Dataset entries:
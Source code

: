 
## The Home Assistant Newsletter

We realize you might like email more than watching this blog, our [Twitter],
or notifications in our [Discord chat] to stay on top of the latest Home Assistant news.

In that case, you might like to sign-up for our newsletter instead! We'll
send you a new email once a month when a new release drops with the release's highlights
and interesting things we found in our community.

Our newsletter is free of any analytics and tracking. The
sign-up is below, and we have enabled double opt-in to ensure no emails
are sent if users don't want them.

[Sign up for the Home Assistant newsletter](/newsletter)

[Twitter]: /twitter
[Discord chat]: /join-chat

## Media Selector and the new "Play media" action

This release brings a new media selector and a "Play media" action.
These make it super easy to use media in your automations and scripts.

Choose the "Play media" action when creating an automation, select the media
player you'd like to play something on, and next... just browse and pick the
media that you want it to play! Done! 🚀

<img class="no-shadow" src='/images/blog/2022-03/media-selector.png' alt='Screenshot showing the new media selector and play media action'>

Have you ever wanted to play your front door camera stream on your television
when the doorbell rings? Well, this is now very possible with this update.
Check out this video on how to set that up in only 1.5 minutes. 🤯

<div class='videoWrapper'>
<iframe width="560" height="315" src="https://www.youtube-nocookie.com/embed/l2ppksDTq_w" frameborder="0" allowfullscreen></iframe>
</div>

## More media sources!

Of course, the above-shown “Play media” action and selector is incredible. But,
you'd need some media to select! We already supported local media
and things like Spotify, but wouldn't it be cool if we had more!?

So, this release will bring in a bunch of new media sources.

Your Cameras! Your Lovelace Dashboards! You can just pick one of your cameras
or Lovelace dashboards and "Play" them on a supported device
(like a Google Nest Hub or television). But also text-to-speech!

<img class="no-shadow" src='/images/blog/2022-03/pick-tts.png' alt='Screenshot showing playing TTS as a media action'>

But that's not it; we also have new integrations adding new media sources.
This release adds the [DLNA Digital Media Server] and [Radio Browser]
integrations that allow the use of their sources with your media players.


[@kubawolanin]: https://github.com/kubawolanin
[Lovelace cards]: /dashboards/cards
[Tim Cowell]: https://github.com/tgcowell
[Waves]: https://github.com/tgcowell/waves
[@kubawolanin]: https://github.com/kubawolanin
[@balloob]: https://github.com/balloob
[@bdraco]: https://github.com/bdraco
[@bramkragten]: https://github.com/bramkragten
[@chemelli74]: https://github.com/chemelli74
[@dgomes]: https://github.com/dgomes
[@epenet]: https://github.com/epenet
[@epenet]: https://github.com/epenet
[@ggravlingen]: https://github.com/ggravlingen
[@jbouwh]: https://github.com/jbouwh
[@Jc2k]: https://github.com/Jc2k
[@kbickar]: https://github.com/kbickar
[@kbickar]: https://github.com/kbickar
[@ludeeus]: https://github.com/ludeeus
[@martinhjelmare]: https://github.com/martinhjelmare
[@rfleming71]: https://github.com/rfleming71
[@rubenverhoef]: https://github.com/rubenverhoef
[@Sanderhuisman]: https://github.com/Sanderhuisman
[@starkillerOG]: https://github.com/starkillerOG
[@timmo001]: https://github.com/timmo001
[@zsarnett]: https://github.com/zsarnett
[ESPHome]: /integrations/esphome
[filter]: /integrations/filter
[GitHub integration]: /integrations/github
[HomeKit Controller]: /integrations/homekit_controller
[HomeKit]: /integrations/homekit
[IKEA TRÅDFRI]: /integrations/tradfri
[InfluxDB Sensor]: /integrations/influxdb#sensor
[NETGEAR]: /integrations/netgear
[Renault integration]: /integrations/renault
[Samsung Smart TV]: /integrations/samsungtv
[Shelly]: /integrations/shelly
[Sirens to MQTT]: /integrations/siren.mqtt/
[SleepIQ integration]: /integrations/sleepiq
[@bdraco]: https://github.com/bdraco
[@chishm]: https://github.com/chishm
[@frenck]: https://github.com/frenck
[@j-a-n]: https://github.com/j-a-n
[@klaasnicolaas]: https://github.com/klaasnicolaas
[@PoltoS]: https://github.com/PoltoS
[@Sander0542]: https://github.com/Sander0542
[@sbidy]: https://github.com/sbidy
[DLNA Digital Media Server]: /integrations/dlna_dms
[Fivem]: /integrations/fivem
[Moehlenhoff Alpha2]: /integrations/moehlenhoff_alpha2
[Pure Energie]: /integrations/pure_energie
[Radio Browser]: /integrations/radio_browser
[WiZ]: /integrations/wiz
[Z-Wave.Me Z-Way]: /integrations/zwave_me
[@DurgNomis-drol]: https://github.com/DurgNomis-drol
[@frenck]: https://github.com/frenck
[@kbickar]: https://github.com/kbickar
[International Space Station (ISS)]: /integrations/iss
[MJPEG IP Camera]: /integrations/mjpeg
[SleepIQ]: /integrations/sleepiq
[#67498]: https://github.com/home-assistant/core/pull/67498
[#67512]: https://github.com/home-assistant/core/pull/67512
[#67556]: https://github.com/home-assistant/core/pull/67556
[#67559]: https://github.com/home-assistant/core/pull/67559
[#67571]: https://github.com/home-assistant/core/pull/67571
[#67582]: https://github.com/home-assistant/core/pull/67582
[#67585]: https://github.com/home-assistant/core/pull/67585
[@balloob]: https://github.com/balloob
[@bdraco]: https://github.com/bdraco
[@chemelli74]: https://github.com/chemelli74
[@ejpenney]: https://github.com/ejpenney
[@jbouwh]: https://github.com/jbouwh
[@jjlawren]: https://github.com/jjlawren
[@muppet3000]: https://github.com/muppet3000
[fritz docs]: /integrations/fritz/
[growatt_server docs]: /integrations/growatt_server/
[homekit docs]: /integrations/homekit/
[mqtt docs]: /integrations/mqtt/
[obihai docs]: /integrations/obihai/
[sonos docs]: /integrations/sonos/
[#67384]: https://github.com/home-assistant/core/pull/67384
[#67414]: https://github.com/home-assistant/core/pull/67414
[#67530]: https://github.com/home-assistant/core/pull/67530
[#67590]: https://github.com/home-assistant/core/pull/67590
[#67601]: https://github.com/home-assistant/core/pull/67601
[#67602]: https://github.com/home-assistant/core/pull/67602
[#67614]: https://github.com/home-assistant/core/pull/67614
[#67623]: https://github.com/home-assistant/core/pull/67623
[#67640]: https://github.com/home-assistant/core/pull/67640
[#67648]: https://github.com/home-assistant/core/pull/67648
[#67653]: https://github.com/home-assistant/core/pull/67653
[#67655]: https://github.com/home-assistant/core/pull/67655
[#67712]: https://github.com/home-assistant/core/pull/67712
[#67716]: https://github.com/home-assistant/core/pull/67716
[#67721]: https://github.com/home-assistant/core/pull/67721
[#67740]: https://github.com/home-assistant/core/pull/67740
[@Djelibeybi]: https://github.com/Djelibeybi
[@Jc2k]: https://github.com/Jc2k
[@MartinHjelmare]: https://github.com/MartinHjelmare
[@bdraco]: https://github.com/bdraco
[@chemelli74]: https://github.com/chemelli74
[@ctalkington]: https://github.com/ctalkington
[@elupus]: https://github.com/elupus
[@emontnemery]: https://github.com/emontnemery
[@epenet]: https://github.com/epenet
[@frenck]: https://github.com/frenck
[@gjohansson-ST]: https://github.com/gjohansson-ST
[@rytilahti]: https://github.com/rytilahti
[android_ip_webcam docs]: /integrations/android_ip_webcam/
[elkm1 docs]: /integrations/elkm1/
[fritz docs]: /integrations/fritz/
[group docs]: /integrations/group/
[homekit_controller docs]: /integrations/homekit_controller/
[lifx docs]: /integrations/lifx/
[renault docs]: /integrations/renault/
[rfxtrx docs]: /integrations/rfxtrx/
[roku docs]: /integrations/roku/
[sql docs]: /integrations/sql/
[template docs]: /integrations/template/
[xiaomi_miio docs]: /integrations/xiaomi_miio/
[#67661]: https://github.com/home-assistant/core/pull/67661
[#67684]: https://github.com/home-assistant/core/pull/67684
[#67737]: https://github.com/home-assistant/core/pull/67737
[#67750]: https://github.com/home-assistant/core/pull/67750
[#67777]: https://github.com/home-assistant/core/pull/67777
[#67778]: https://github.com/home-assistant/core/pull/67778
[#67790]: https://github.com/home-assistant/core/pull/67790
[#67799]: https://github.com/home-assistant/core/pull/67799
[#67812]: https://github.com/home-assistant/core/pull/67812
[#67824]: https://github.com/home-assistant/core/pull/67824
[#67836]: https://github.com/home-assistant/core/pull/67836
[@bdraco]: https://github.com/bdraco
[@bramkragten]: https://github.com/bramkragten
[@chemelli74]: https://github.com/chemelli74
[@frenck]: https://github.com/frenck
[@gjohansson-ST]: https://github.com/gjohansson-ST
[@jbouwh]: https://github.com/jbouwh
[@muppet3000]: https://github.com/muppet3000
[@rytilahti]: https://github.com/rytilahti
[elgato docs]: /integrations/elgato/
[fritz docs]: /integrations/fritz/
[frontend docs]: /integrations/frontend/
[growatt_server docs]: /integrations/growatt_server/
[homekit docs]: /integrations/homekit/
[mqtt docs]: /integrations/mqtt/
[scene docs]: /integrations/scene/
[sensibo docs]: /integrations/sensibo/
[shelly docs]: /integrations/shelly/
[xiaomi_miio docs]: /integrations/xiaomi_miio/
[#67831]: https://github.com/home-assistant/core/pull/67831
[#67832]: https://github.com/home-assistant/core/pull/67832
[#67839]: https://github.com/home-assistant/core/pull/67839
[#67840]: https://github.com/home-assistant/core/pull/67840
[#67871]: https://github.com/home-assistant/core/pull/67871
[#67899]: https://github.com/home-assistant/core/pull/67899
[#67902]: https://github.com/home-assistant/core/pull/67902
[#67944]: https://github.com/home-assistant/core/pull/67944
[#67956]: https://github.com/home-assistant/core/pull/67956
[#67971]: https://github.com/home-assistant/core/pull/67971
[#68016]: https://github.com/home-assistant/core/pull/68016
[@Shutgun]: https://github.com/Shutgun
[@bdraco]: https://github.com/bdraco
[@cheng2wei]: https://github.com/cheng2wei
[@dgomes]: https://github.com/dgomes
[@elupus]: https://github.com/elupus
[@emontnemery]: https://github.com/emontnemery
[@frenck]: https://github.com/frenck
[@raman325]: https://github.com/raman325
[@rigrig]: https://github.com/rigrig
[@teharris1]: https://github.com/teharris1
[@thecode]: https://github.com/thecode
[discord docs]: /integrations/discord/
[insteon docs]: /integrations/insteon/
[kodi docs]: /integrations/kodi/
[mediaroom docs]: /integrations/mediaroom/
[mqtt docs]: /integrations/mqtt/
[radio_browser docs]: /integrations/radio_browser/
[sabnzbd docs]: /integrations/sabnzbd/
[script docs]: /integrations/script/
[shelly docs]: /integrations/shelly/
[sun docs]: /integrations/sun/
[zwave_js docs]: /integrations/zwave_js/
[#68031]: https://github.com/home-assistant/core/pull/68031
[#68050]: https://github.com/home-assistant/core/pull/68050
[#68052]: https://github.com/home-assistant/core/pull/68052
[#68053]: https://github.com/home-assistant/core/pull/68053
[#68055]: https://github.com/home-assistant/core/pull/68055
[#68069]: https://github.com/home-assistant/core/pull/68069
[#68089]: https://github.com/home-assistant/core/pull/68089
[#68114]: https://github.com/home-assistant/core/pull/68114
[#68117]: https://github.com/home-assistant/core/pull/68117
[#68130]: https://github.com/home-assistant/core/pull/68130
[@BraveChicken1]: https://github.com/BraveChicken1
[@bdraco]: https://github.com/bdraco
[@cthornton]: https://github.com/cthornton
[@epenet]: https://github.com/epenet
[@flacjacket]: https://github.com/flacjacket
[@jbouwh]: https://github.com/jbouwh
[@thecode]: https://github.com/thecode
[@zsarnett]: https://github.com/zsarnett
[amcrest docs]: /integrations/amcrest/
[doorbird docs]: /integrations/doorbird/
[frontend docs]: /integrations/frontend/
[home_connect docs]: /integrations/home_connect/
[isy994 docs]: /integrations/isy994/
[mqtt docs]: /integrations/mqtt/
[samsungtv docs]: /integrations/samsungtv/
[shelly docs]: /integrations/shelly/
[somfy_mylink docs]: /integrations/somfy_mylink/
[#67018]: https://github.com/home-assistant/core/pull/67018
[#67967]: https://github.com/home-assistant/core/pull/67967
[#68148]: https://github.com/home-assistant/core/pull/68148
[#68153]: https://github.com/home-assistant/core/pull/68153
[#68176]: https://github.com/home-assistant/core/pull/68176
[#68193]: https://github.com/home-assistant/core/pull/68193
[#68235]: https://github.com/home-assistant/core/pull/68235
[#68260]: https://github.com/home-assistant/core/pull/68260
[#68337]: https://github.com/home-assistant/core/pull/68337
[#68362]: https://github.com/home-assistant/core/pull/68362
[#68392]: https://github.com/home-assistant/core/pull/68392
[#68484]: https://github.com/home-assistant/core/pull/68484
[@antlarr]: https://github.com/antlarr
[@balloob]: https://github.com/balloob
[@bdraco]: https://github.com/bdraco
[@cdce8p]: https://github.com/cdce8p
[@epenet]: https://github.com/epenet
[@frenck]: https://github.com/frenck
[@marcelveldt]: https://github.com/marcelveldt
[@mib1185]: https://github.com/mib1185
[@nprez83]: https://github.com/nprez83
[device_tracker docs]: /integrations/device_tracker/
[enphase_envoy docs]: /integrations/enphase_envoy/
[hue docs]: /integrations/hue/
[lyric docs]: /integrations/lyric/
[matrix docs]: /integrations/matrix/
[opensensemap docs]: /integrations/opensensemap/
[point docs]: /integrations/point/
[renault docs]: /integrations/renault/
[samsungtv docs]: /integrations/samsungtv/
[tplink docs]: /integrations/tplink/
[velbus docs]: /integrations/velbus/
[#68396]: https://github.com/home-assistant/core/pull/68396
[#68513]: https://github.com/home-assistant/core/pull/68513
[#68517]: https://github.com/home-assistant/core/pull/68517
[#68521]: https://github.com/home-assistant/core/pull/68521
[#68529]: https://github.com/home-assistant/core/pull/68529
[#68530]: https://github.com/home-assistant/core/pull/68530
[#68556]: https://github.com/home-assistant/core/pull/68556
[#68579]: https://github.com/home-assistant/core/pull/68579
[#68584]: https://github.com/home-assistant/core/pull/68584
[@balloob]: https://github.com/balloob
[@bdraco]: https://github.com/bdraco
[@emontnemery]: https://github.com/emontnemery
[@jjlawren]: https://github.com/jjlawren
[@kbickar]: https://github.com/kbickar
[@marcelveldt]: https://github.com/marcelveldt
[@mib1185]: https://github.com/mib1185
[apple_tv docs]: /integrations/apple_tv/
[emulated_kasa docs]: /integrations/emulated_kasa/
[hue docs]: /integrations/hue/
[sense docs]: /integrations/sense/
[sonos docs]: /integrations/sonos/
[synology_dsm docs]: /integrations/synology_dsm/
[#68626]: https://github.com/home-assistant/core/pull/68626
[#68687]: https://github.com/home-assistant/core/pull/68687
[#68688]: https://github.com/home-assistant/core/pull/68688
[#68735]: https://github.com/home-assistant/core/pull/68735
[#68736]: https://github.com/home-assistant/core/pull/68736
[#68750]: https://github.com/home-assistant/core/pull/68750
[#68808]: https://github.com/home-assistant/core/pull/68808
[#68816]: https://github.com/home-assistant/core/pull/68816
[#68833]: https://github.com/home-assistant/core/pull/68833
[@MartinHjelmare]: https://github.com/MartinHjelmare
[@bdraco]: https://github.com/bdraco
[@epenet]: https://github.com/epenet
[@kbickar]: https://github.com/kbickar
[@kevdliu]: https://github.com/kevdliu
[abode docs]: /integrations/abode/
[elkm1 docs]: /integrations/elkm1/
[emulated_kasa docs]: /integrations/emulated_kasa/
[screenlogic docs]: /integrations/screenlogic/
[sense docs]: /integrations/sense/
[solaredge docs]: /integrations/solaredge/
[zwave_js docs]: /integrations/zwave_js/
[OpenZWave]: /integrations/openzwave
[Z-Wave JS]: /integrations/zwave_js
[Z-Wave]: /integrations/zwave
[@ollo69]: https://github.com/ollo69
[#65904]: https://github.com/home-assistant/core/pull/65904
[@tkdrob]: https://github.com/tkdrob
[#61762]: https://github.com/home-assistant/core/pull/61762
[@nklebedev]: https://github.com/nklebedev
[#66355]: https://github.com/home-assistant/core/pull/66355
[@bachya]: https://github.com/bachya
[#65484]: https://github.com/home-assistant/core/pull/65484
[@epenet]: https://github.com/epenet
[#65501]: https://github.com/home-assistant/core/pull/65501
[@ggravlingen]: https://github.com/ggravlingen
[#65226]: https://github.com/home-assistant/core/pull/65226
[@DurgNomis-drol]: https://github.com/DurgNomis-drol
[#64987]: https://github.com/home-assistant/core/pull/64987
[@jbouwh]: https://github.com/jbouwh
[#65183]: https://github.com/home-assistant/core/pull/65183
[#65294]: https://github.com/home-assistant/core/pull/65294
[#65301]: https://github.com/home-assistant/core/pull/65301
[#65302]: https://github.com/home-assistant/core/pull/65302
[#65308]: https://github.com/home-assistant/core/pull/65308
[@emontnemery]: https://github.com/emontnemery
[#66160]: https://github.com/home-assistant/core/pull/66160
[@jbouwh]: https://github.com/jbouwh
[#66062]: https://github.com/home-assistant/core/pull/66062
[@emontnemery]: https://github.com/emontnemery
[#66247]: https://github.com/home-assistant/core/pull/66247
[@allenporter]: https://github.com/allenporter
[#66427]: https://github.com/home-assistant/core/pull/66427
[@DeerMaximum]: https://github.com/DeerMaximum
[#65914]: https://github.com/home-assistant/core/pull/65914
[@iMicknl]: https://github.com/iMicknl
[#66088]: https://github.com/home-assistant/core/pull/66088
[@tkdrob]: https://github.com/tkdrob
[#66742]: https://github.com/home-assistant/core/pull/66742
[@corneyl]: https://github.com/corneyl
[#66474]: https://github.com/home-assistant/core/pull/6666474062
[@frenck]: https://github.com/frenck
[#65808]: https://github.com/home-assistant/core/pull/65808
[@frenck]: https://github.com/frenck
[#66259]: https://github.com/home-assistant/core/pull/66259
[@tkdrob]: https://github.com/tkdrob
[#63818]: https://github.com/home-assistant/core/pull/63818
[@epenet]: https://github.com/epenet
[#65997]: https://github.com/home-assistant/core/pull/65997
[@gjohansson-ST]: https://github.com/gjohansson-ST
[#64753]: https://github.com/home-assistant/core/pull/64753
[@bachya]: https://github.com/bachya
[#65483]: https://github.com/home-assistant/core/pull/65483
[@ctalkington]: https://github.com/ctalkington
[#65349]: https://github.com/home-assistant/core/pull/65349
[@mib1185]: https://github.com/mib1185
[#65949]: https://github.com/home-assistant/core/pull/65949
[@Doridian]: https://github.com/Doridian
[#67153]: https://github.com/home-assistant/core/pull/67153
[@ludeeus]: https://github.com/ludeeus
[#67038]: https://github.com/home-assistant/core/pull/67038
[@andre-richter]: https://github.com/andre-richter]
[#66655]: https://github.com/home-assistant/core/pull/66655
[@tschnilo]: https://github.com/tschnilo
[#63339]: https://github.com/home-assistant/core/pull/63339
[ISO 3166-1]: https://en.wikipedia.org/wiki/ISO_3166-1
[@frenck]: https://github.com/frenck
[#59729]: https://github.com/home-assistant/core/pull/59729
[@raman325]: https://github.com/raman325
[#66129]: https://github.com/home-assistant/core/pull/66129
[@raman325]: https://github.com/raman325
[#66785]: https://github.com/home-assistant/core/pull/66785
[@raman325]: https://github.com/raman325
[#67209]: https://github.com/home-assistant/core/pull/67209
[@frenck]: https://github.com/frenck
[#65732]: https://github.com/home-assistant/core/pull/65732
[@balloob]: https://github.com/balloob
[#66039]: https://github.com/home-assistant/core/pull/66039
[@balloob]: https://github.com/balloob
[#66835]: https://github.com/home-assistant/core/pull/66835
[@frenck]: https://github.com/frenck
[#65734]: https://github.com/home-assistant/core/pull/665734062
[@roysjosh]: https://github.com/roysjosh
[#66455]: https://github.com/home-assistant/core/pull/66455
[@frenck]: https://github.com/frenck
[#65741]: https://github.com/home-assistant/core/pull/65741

## Exercise description
From the entries, report each line that includes the word "sources".

## Written response
## More media sources!
So, this release will bring in a bunch of new media sources.
But that's not it; we also have new integrations adding new media sources.
integrations that allow the use of their sources with your media players.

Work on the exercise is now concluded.